Obama proposal breathes new life into Mars exploration

| Staff Reporter

Mars exploration is a specialty at Washington University. If President Obama’s proposal for NASA to aim for a human landing on Mars by 2030 is enacted, University scientists would be part of this grand endeavor.

Ray Arvidson, the James S. McDonnell Distinguished University Professor, directs the Earth and Planetary Remote Sensing Laboratory, which is heavily involved in NASA’s planetary exploration efforts. He is currently exploring the surface of Mars with multiple probes, including the Spirit and Opportunity probes.

“The more we look with the two rovers, the more excited we become for lots of evidence for water in the past, and even continuing occasionally today,” he said.

This April, Obama announced his plan for NASA’s future. The central objective is to shift focus away from returning to the moon and instead aim for an asteroid and Mars.

Arvidson’s group would be instrumental in the exploration to prepare for a Mars landing. The rovers’ finding that there is plenty of ice on the surface, for example, opens the possibility that we might be able to use Martian ice for drinking water and even to help make rocket fuel, Arvidson said.

This strategy, called in-situ resource utilization, would be cheaper than carrying all resources on the spacecraft. And it could be vital to survival, as people would have to stay on the surface for as long as six months before the orbital mechanics of Earth and Mars allowed them to return.

Robotic exploration will likely pave the way for humans on Mars, by exploring and setting up a base before they arrive, he said.

Kirsten Siebach, a junior who has been working on the Mars rovers with Arvidson for more than a year and wants to continue studying planetary science in graduate school, appreciates that the new NASA plan focuses on technology development and unmanned exploration.

“I think you can get a lot more out of those for less expense than you can for manned missions,” she said. “I’m always excited when it sounds like there will be more missions and more data to play with.”

The future of American space travel has undergone some revision in the current administration. In 2004, President Bush announced his vision for the future of U.S. space exploration: a return to the moon by 2020. He also called for the aging space shuttle program to be shut down, since the shuttles have reached the end of their life span.

But we don’t yet have replacements for them, thanks to a lack of planning in the George H.W. Bush and Clinton administrations, Arvidson said. For a few years, we’ll have to rely on other countries to take our astronauts to the International Space Station.

“So this plan would build a heavy launch vehicle that gets to lower Earth orbit, and somehow gets to the moon…that is a huge amount of money, and a lot of technology investment,” Arvidson said.

But the program suffered from a lack of funding. It ran far over budget and past scheduled deadlines. To confront these problems, NASA commissioned a report on the costs of continuing with a moon landing and potential alternatives.

They concluded that going to the moon would cost a lot more money, and since we’ve already been there, we might get a better return on our investment if we aimed for a more challenging target.

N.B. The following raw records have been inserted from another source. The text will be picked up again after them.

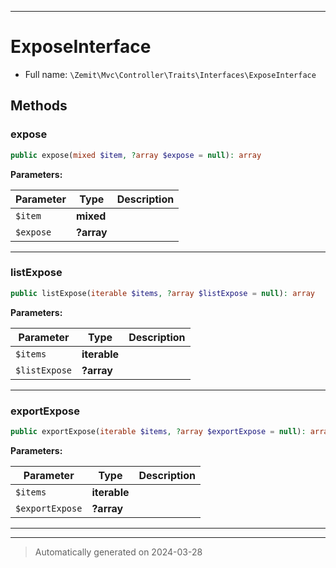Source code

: ***

# ExposeInterface





* Full name: `\Zemit\Mvc\Controller\Traits\Interfaces\ExposeInterface`



## Methods


### expose



```php
public expose(mixed $item, ?array $expose = null): array
```








**Parameters:**

| Parameter | Type | Description |
|-----------|------|-------------|
| `$item` | **mixed** |  |
| `$expose` | **?array** |  |





***

### listExpose



```php
public listExpose(iterable $items, ?array $listExpose = null): array
```








**Parameters:**

| Parameter | Type | Description |
|-----------|------|-------------|
| `$items` | **iterable** |  |
| `$listExpose` | **?array** |  |





***

### exportExpose



```php
public exportExpose(iterable $items, ?array $exportExpose = null): array
```








**Parameters:**

| Parameter | Type | Description |
|-----------|------|-------------|
| `$items` | **iterable** |  |
| `$exportExpose` | **?array** |  |





***


***
> Automatically generated on 2024-03-28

Rather than return to the moon, why not go somewhere new?

“The upshot is to not try to go back to the moon, but rather to invest broadly in technology so we can go to more distant targets, and to involve the commercial sector much more heavily than has been done before,” Arvidson said.

From Arvidson’s perspective, this plan makes good sense. “So [President Obama is] actually investing either $5 or $6 billion more over the next few years than the Bush administration had, but I think in a more realistic way. There’s a lot more technology investment, robotic precursor exploration and moving into deep space instead of going back to the moon. So I think it’s all good… I personally think he had it right.”

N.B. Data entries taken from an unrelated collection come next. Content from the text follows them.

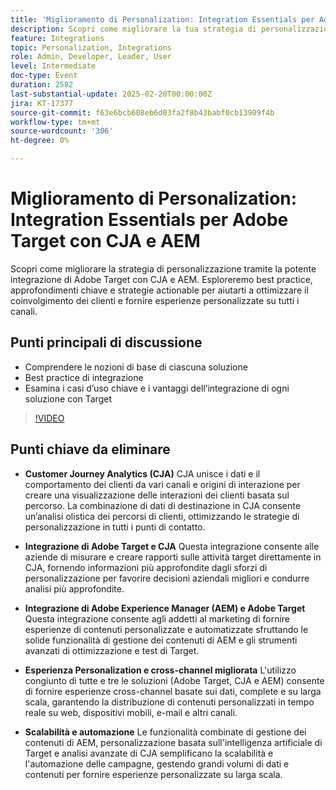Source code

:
 ```yaml
---
title: 'Miglioramento di Personalization: Integration Essentials per Adobe Target con CJA e AEM'
description: Scopri come migliorare la tua strategia di personalizzazione integrando Adobe Target con CJA e AEM, esplorando best practice, approfondimenti chiave e strategie fruibili per ottimizzare il coinvolgimento dei clienti e fornire esperienze personalizzate su tutti i canali.
feature: Integrations
topic: Personalization, Integrations
role: Admin, Developer, Leader, User
level: Intermediate
doc-type: Event
duration: 2582
last-substantial-update: 2025-02-20T00:00:00Z
jira: KT-17377
source-git-commit: f63e6bcb608eb6d03fa2f8b43babf0cb13909f4b
workflow-type: tm+mt
source-wordcount: '306'
ht-degree: 0%

---
```



# Miglioramento di Personalization: Integration Essentials per Adobe Target con CJA e AEM

Scopri come migliorare la strategia di personalizzazione tramite la potente integrazione di Adobe Target con CJA e AEM. Esploreremo best practice, approfondimenti chiave e strategie actionable per aiutarti a ottimizzare il coinvolgimento dei clienti e fornire esperienze personalizzate su tutti i canali.

## Punti principali di discussione

* Comprendere le nozioni di base di ciascuna soluzione
* Best practice di integrazione
* Esamina i casi d’uso chiave e i vantaggi dell’integrazione di ogni soluzione con Target

>[!VIDEO](https://video.tv.adobe.com/v/3444456/?learn=on&enablevpops)

## Punti chiave da eliminare

* **Customer Journey Analytics (CJA)** CJA unisce i dati e il comportamento dei clienti da vari canali e origini di interazione per creare una visualizzazione delle interazioni dei clienti basata sul percorso. La combinazione di dati di destinazione in CJA consente un’analisi olistica dei percorsi di clienti, ottimizzando le strategie di personalizzazione in tutti i punti di contatto.

* **Integrazione di Adobe Target e CJA** Questa integrazione consente alle aziende di misurare e creare rapporti sulle attività target direttamente in CJA, fornendo informazioni più approfondite dagli sforzi di personalizzazione per favorire decisioni aziendali migliori e condurre analisi più approfondite.

* **Integrazione di Adobe Experience Manager (AEM) e Adobe Target** Questa integrazione consente agli addetti al marketing di fornire esperienze di contenuti personalizzate e automatizzate sfruttando le solide funzionalità di gestione dei contenuti di AEM e gli strumenti avanzati di ottimizzazione e test di Target.

* **Esperienza Personalization e cross-channel migliorata** L&#39;utilizzo congiunto di tutte e tre le soluzioni (Adobe Target, CJA e AEM) consente di fornire esperienze cross-channel basate sui dati, complete e su larga scala, garantendo la distribuzione di contenuti personalizzati in tempo reale su web, dispositivi mobili, e-mail e altri canali.

* **Scalabilità e automazione** Le funzionalità combinate di gestione dei contenuti di AEM, personalizzazione basata sull&#39;intelligenza artificiale di Target e analisi avanzate di CJA semplificano la scalabilità e l&#39;automazione delle campagne, gestendo grandi volumi di dati e contenuti per fornire esperienze personalizzate su larga scala.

The commission identified asteroids as a target worth exploring. “An asteroid is a possible target that’s scientifically interesting. And some come too close to the earth, and someday they’re going to hit the earth, so we need to understand them.”

The University plays a large role in the similar plan of travelling to Mars since Arvidson and his group are already heavily involved in robotic exploration of the planet.

They have been exploring the surface of Mars with the Spirit and Opportunity rovers, which are both “way out of warranty, but still operating” after seven years. In addition, they also worked on the Phoenix probe, which dug around in the ice on the surface. Now, they’ll be involved in three new proposed probes, including two to explore Venus’ atmosphere and surface.

Arvidson says we know hardly anything about Mars, given that its surface area is similar to the land area of Earth. So far, though, the rovers have uncovered surprising evidence that it was once a warm, wet environment like Earth is now.

“Today it’s incredibly cold. The only thing that’s stable on the surface is water vapor, or snow and ice. But in the past, it was a different place… when you go very, very far back in time, there were standing lakes. There was snow and rainfall and an open hydrologic system.”